The integration of Southern capitalism into the world economy by no means implies a direct ‘break’ from its ties to Britain. Substantial sections of traditional capital on the South still look to the British mainlands or exports and flows of capital. Nevertheless, the tendency is to look for greener pastures. In the sixties exports to Britain accounted for 70% of the South’s total. Today it has declined to 47%. [10] The break with sterling and the entry into the EMS implied an ambition – to diversify – even though the effective devaluation against sterling has temporarily made the British market more accessible. The aim of the multinationals was not the carving out of the profitable sectors of the home market and the displacement of the native capitalist class. Rather Southern Ireland was to be used as a staging post for penetrating other markets; with an abundance of cheap labour and a structure of the subsidies were geared to encouraging exports. It is for that reason that there was no significant nationalist opposition from within the native ruling class. Their own patch was under no threat.
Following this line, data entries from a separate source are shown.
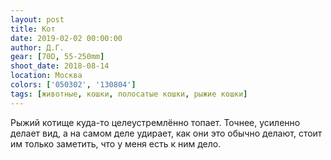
 ```yaml
---
layout: post
title: Кот
date: 2019-02-02 00:00:00
author: Д.Г.
gear: [70D, 55-250mm]
shoot_date: 2018-08-14
location: Москва
colors: ['050302', '130804']
tags: [животные, кошки, полосатые кошки, рыжие кошки]
---
```

Рыжий котище куда-то целеустремлённо топает. Точнее, усиленно делает вид, а на самом деле удирает, как они это обычно делают, стоит им только заметить, что у меня есть к ним дело.
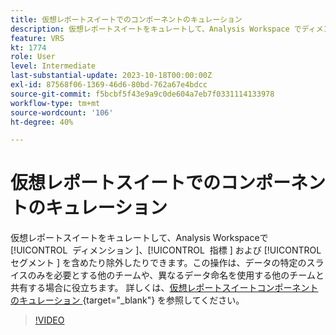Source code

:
 ```yaml
---
title: 仮想レポートスイートでのコンポーネントのキュレーション
description: 仮想レポートスイートをキュレートして、Analysis Workspace でディメンション、指標およびセグメントを含めたり除外したりできます。これは、データの特定のスライスのみを必要とする他のチームや、異なるデータ命名を使用する他のチームと共有する場合に役立ちます。
feature: VRS
kt: 1774
role: User
level: Intermediate
last-substantial-update: 2023-10-18T00:00:00Z
exl-id: 87568f06-1369-46d6-80bd-762a67e4bdcc
source-git-commit: f5bcbf5f43e9a9c0de604a7eb7f0331114133978
workflow-type: tm+mt
source-wordcount: '106'
ht-degree: 40%

---
```


# 仮想レポートスイートでのコンポーネントのキュレーション

仮想レポートスイートをキュレートして、Analysis Workspaceで [!UICONTROL &#x200B; ディメンション &#x200B;]、[!UICONTROL &#x200B; 指標 &#x200B;] および [!UICONTROL &#x200B; セグメント &#x200B;] を含めたり除外したりできます。この操作は、データの特定のスライスのみを必要とする他のチームや、異なるデータ命名を使用する他のチームと共有する場合に役立ちます。 詳しくは、[&#x200B; 仮想レポートスイートコンポーネントのキュレーション &#x200B;](https://experienceleague.adobe.com/docs/analytics/components/virtual-report-suites/vrs-components.html?lang=ja){target="_blank"} を参照してください。

>[!VIDEO](https://video.tv.adobe.com/v/3425530/?quality=12&learn=on&captions=jpn)
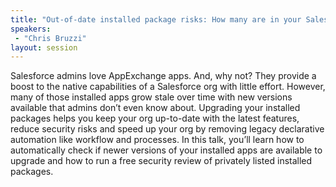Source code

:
 ```yaml
---
title: "Out-of-date installed package risks: How many are in your Salesforce org?"
speakers:
 - "Chris Bruzzi"
layout: session
---
```


Salesforce admins love AppExchange apps. And, why not? They provide a boost to the native capabilities of a Salesforce org with little effort. However, many of those installed apps grow stale over time with new versions available that admins don’t even know about. Upgrading your installed packages helps you keep your org up-to-date with the latest features, reduce security risks and speed up your org by removing legacy declarative automation like workflow and processes. In this talk, you’ll learn how to automatically check if newer versions of your installed apps are available to upgrade and how to run a free security review of privately listed installed packages.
In fact, quite the reverse was the case. Foreign capital was to create a variety of openings and opportunities that would, rather than leading to the decimation of native capital give it a new lease of life. Furthermore, native capital was to expand by means of direct state subsidies as much, and more so, than the multinationals. Take the two major industrial leaders of native Southern capitalism. Jefferson Smurfit and Cement Roadstone were established in the Thirties during the De Valera protectionist era. Both managed to corner and win a near monopoly of the home market. But it was only the starting of the industrialisation programme in the sixties that created massive opportunities for cement and packaging. Since then their board rooms have been opened to foreign capital and they have managed to expand in Europe and America.
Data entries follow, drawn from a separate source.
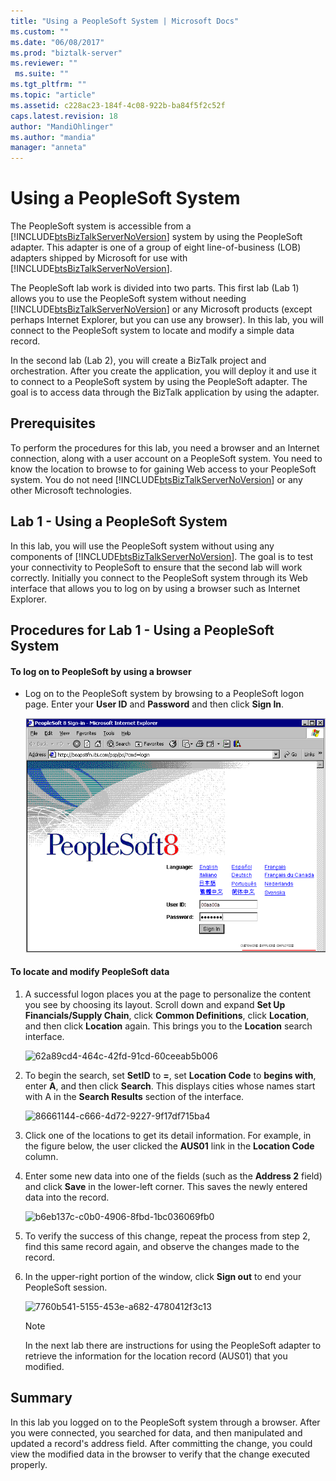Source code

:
 ```yaml
---
title: "Using a PeopleSoft System | Microsoft Docs"
ms.custom: ""
ms.date: "06/08/2017"
ms.prod: "biztalk-server"
ms.reviewer: ""
 ms.suite: ""
ms.tgt_pltfrm: ""
ms.topic: "article"
ms.assetid: c228ac23-184f-4c08-922b-ba84f5f2c52f
caps.latest.revision: 18
author: "MandiOhlinger"
ms.author: "mandia"
manager: "anneta"
---
```

# Using a PeopleSoft System
The PeopleSoft system is accessible from a [!INCLUDE[btsBizTalkServerNoVersion](../includes/btsbiztalkservernoversion-md.md)] system by using the PeopleSoft adapter. This adapter is one of a group of eight line-of-business (LOB) adapters shipped by Microsoft for use with [!INCLUDE[btsBizTalkServerNoVersion](../includes/btsbiztalkservernoversion-md.md)].  
  
 The PeopleSoft lab work is divided into two parts. This first lab (Lab 1) allows you to use the PeopleSoft system without needing [!INCLUDE[btsBizTalkServerNoVersion](../includes/btsbiztalkservernoversion-md.md)] or any Microsoft products (except perhaps Internet Explorer, but you can use any browser). In this lab, you will connect to the PeopleSoft system to locate and modify a simple data record.  
  
 In the second lab (Lab 2), you will create a BizTalk project and orchestration. After you create the application, you will deploy it and use it to connect to a PeopleSoft system by using the PeopleSoft adapter. The goal is to access data through the BizTalk application by using the adapter.  
  
## Prerequisites  
 To perform the procedures for this lab, you need a browser and an Internet connection, along with a user account on a PeopleSoft system. You need to know the location to browse to for gaining Web access to your PeopleSoft system. You do not need [!INCLUDE[btsBizTalkServerNoVersion](../includes/btsbiztalkservernoversion-md.md)] or any other Microsoft technologies.  
  
## Lab 1 - Using a PeopleSoft System  
 In this lab, you will use the PeopleSoft system without using any components of [!INCLUDE[btsBizTalkServerNoVersion](../includes/btsbiztalkservernoversion-md.md)]. The goal is to test your connectivity to PeopleSoft to ensure that the second lab will work correctly. Initially you connect to the PeopleSoft system through its Web interface that allows you to log on by using a browser such as Internet Explorer.  
  
## Procedures for Lab 1 - Using a PeopleSoft System  
  
#### To log on to PeopleSoft by using a browser  
  
-   Log on to the PeopleSoft system by browsing to a PeopleSoft logon page. Enter your **User ID** and **Password** and then click **Sign In**.  
  
     ![](../core/media/1e3e5c0f-316b-4aa3-946e-3bb3665b0ddb.gif "1e3e5c0f-316b-4aa3-946e-3bb3665b0ddb")  
  
#### To locate and modify PeopleSoft data  
  
1.  A successful logon places you at the page to personalize the content you see by choosing its layout. Scroll down and expand **Set Up Financials/Supply Chain**, click **Common Definitions**, click **Location**, and then click **Location** again. This brings you to the **Location** search interface.  
  
     ![](../core/media/62a89cd4-464c-42fd-91cd-60ceeab5b006.gif "62a89cd4-464c-42fd-91cd-60ceeab5b006")  
  
2.  To begin the search, set **SetID** to **=**, set **Location Code** to **begins with**, enter **A**, and then click **Search**. This displays cities whose names start with A in the **Search Results** section of the interface.  
  
     ![](../core/media/86661144-c666-4d72-9227-9f17df715ba4.gif "86661144-c666-4d72-9227-9f17df715ba4")  
  
3.  Click one of the locations to get its detail information. For example, in the figure below, the user clicked the **AUS01** link in the **Location Code** column.  
  
4.  Enter some new data into one of the fields (such as the **Address 2** field) and click **Save** in the lower-left corner. This saves the newly entered data into the record.  
  
     ![](../core/media/b6eb137c-c0b0-4906-8fbd-1bc036069fb0.gif "b6eb137c-c0b0-4906-8fbd-1bc036069fb0")  
  
5.  To verify the success of this change, repeat the process from step 2, find this same record again, and observe the changes made to the record.  
  
6.  In the upper-right portion of the window, click **Sign out** to end your PeopleSoft session.  
  
     ![](../core/media/7760b541-5155-453e-a682-4780412f3c13.gif "7760b541-5155-453e-a682-4780412f3c13")  
  
    > [!NOTE]
    >  In the next lab there are instructions for using the PeopleSoft adapter to retrieve the information for the location record (AUS01) that you modified.  
  
## Summary  
 In this lab you logged on to the PeopleSoft system through a browser. After you were connected, you searched for data, and then manipulated and updated a record's address field. After committing the change, you could view the modified data in the browser to verify that the change executed properly.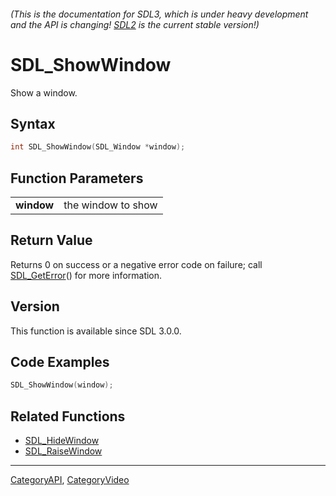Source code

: ###### (This is the documentation for SDL3, which is under heavy development and the API is changing! [SDL2](https://wiki.libsdl.org/SDL2/) is the current stable version!)
# SDL_ShowWindow

Show a window.

## Syntax

```c
int SDL_ShowWindow(SDL_Window *window);

```

## Function Parameters

|                |                    |
| -------------- | ------------------ |
| **window**     | the window to show |

## Return Value

Returns 0 on success or a negative error code on failure; call
[SDL_GetError](SDL_GetError.md)() for more information.

## Version

This function is available since SDL 3.0.0.

## Code Examples

```c++
SDL_ShowWindow(window);
```

## Related Functions

* [SDL_HideWindow](SDL_HideWindow.md)
* [SDL_RaiseWindow](SDL_RaiseWindow.md)

----
[CategoryAPI](CategoryAPI.md), [CategoryVideo](CategoryVideo.md)
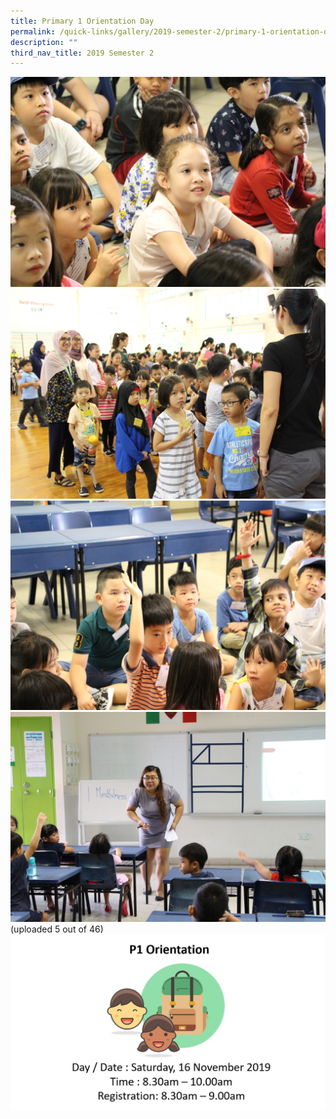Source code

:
 ```yaml
---
title: Primary 1 Orientation Day
permalink: /quick-links/gallery/2019-semester-2/primary-1-orientation-day
description: ""
third_nav_title: 2019 Semester 2
---
```

![](/images/P1%20Orientation%20(0).jpg)
![](/images/P1%20Orientation%20(1).jpg)
![](/images/P1%20Orientation%20(11).jpg)
![](/images/P1%20Orientation%20(12).jpg)
(uploaded 5 out of 46)
![](/images/P1%20Orientation.jpg)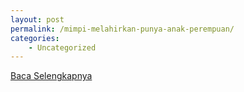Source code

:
 ```yaml
---
layout: post
permalink: /mimpi-melahirkan-punya-anak-perempuan/
categories:
    - Uncategorized
---
```


[Baca Selengkapnya](/03)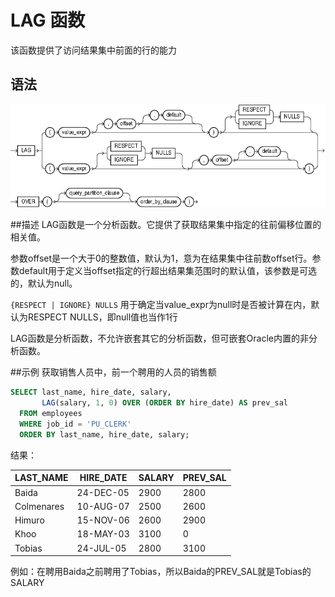 # LAG 函数
该函数提供了访问结果集中前面的行的能力

## 语法
![LAG函数语法](../../../public/imgs/lag.gif)

##描述
LAG函数是一个分析函数。它提供了获取结果集中指定的往前偏移位置的相关值。

参数offset是一个大于0的整数值，默认为1，意为在结果集中往前数offset行。参数default用于定义当offset指定的行超出结果集范围时的默认值，该参数是可选的，默认为null。

`{RESPECT | IGNORE} NULLS` 用于确定当value_expr为null时是否被计算在内，默认为RESPECT NULLS，即null值也当作1行

LAG函数是分析函数，不允许嵌套其它的分析函数，但可嵌套Oracle内置的非分析函数。

##示例
获取销售人员中，前一个聘用的人员的销售额
```sql
SELECT last_name, hire_date, salary,
       LAG(salary, 1, 0) OVER (ORDER BY hire_date) AS prev_sal
  FROM employees
  WHERE job_id = 'PU_CLERK'
  ORDER BY last_name, hire_date, salary;
```
结果：

LAST_NAME  | HIRE_DATE |    SALARY |  PREV_SAL
---------- | --------- | --------- |----------
Baida      | 24-DEC-05 |      2900 |      2800
Colmenares | 10-AUG-07 |      2500 |      2600
Himuro     | 15-NOV-06 |      2600 |      2900
Khoo       | 18-MAY-03 |      3100 |         0
Tobias     | 24-JUL-05 |      2800 |      3100

例如：在聘用Baida之前聘用了Tobias，所以Baida的PREV_SAL就是Tobias的SALARY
However both companies are exceptional. They are leading representatives of the Southern Irish capitalist class who to some extent have broken into the world market. The real basis of the expansion of native capital was elsewhere. Small scale industry established around the crevices of foreign capital has been the dominant feature. Since 1973 there have been 1,300 indigenous companies created. They are predominantly small and lack the resources to consolidate themselves or break into the world market independently. 70% of them are employing 30 workers or less. They export only 30% of their production compared with 75% for foreign-owned industry in Ireland. [11]

The expansion of native Irish capital has not, however, been confined to investment in small manufacturing units. Dusty Miller, one of the new breed of Irish bosses and chairman of the speculative concern Carbury Oil and Gas perceptively remarked: ‘The effect of the investment pattern has been to create independent circulations of money largely unrelated to each other with private [Irish] capital going into non-productive and service investments and state tax money going into the production sector.’

’Largely unrelated’ is more than a slight exaggeration. The condition under which native capital has expanded has been determined by the industrialisation programmed spearheaded by the multinationals. The historic weakness of native capital has inclined it to those projects that guarantee quick returns. Property investment and the development of services to feed into the industrial programme have offered these opportunities. It has been the deliberate policy of the Irish state to foster this expansion of native capital. Native Irish capital has received 40% of all the IDA grants – even though its employment record has been abysmal.

This expansion has, however, been of particular importance in harmonising the interests of foreign capital and the needs of local capital and its political system. The political managers of this new capitalism in Ireland have been drawn from the mass of small time capitalists, strengthened through their association with the multinationals and that strata of society that look to them. It is they who are peculiarly suited to express the interests of capitalism in general in the South. They staff the higher echelons of Fianna Fail and Fine Gael and provide the ‘leadership’ at local level through a variety of official and semi-official bodies. They also give the political system in the South its peculiarly populist and conservative twist. Their interests are not exactly the same as those of the multinationals. Their more ideological exponents such as John Kelly (FG) and Des O’Malley (FF) have on occasions warned against the dangers of ‘over-dependence’ on foreign capital. Yet they also know that the interests of the multi-nationals coincide exactly with their own for the simple reason that it offers them the only viable means of survival.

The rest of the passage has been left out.